Ay ! punta de coral, águila, lirio
de estremecidos pétalos. Sí. Tengo
para vosotras, flechas, el corazón ardiente,
pulso de anhelo, sienes indefensas.
Venid, que está mi frente
ya limpia de metal para vuestras caricia.
Ya, qué río de tibias agujas celestiales !...
Qué nieves me deslumbran el espíritu !...
Venid ! Una tan sólo de vosotras, palomas,
para que anide dentro de mi pecho
y me atraviese el alma con sus alas !...
Señor, ya voy, por cauce de saetas !...
Sólo una más y quedaré dormido.
Este largo morir despedazado
cómo me ausenta del dolor. Ya apenas
el pico de estos buitres me lo siento...
Qué poco falta ya, Señor, para mirarte !...
y miraré con ojos que vencieron las flechas,
y escucharé tu voz con oídos eternos,
y al olor de tus rosas me estaré como en éxtasis,
y tocaré con manos que nutrieron estas fieras palomas,
y gustaré tus mieles con los labios del alma !...
Ya voy, Señor.
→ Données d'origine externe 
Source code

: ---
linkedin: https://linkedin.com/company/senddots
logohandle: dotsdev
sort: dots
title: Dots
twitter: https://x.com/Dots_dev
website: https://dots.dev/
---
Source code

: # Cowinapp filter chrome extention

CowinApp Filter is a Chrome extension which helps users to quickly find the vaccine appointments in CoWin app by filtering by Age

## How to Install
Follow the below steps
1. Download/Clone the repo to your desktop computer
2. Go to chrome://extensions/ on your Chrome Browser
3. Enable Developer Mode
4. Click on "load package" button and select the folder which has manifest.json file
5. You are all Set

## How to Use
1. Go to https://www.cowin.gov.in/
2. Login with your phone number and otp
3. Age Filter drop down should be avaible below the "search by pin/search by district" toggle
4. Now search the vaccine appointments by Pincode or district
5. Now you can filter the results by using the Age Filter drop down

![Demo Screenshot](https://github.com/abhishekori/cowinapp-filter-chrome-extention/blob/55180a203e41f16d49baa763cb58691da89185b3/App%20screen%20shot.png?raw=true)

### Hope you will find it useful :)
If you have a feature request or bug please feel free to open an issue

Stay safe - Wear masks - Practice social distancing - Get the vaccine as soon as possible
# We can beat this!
Ay ! qué sueño de soles,
qué camino de estrellas en mi sueño...
Ya sé que llega mi última paloma...
Ay ! Ya está bien, Señor, que te la llevo
hundida en un rincón de las entrañas.
Eugenio Florit (1903-1999), poète cubain. Poème extrait du recueil intitulé Double accent (1937) et traduit de l'espagnol par Claude Couffon.